Forget the Denver Boot, that dreaded clamp invented here more than fifty years ago that has since immobilized vehicles around the globe -- and inspired many choice epithets directed at the city of its origin. Today Denver has an export we can truly be proud of: the Denver Drill. This maneuver, now practiced by every fire department in America, was created in response to the 1992 death of Mark Langvardt, an engineer with the Denver Fire Department who was trapped in a small, second-floor storage room. To avoid repeat tragedies, the drill calls for two firemen to enter a closet-sized room through a second-floor window; one sits against the wall below the window while the other lifts the injured party onto the legs of the first, which are then used to lift the victim toward the ladder and waiting rescuers. Denver's reputation is saved.

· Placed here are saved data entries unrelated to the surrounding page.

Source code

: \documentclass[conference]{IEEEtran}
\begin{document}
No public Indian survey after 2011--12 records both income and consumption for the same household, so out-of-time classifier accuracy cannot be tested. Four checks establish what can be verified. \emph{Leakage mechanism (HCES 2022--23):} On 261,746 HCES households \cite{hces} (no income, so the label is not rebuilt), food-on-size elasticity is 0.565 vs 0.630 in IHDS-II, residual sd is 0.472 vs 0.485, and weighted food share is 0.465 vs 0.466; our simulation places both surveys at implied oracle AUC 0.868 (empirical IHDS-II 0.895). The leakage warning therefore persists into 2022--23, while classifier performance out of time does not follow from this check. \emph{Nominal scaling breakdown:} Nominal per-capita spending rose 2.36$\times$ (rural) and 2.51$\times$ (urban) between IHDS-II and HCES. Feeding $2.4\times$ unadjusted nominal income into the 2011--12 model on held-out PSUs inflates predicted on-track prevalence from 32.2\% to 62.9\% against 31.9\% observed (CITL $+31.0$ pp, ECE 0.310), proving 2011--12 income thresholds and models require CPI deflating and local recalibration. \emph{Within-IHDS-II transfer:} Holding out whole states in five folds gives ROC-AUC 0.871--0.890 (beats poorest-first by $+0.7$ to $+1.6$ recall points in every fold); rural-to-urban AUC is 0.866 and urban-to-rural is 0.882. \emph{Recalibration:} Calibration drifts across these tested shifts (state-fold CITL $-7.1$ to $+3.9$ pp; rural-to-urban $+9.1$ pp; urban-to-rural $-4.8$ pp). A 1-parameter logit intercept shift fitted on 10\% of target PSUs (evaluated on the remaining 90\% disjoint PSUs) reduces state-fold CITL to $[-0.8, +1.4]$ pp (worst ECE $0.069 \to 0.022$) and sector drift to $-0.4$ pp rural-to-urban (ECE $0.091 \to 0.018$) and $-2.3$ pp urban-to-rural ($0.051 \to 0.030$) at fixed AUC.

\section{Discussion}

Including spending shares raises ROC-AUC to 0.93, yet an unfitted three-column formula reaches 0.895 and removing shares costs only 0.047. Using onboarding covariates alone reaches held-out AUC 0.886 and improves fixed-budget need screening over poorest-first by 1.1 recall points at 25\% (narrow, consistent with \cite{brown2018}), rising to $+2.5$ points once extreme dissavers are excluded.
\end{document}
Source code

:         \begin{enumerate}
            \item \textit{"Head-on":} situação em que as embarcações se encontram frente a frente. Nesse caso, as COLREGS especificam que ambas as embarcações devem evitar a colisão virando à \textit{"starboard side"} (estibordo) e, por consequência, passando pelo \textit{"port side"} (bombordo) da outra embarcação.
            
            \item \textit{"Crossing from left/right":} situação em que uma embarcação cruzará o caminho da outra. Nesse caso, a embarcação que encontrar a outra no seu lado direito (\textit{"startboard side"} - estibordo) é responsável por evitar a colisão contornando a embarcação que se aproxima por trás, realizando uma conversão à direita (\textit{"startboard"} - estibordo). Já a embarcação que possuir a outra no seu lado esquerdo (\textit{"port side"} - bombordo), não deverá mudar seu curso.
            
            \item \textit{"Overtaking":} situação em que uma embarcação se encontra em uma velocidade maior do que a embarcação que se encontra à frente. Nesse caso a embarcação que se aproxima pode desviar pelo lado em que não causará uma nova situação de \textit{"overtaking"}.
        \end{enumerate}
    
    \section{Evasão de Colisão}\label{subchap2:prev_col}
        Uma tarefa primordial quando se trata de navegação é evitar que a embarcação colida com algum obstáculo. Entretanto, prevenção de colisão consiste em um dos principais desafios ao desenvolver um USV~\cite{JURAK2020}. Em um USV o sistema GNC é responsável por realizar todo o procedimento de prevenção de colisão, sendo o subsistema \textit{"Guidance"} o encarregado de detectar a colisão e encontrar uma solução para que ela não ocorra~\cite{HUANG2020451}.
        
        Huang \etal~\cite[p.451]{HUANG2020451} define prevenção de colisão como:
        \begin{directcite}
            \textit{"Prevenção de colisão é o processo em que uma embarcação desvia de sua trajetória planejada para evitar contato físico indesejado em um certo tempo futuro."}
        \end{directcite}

This past year, Men's Health magazine evaluated the public water supplies of a hundred U.S. cities, examining the "most recent data on levels of arsenic, lead, halo-acetic acids and total trihalomethanes (linked to cancer), and total coliform bacteria, plus the number of EPA water-system violations from 1995 to 2005," and determined that Denver's is the best-quality water in the country. And it even tastes good. We'll drink to that.
Colorado's water may dry up, but John Orr will keep pouring it on. Orr, who works for the city's wastewater treatment department, started Coyote Gulch in 2002 as a blog about local and national politics but soon started posting about his passion, water. Although he still comments regularly on topics like Barack Obama's campaign and the Iraq War, more often than not he's spouting off about all things hydrated in the Centennial State: well shut-downs on the South Platte River; the thirtieth anniversary of the Big Thompson flood; a proposed Caon City whitewater park; sex-changing fish in Boulder Creek. If you thirst for knowledge, head to Coyote Gulch.
DenverInfill is a geeky love letter to the city of Denver -- a nostalgic testament to what it once was, and a joyous celebration of what it could become. Ken Schroeppel, urban planner with Matrix Design Group, has created a comprehensive and interactive guide to all infill development proposed or completed in and around downtown Denver. Through vivid maps, clear charts, a colorful blog and such creative forays as photo essays of LoDo's remaining painted commercial signs and a mix-and-match guide to cheesy subdivision names that lets you churn out such stinkers as "The Dominion at Buffalo Gap Knoll" or "The Sanctuary at Thunder Brook Butte," Schroeppel takes the obscure topic of urban planning and makes it understandable, even exciting. You grow, Ken.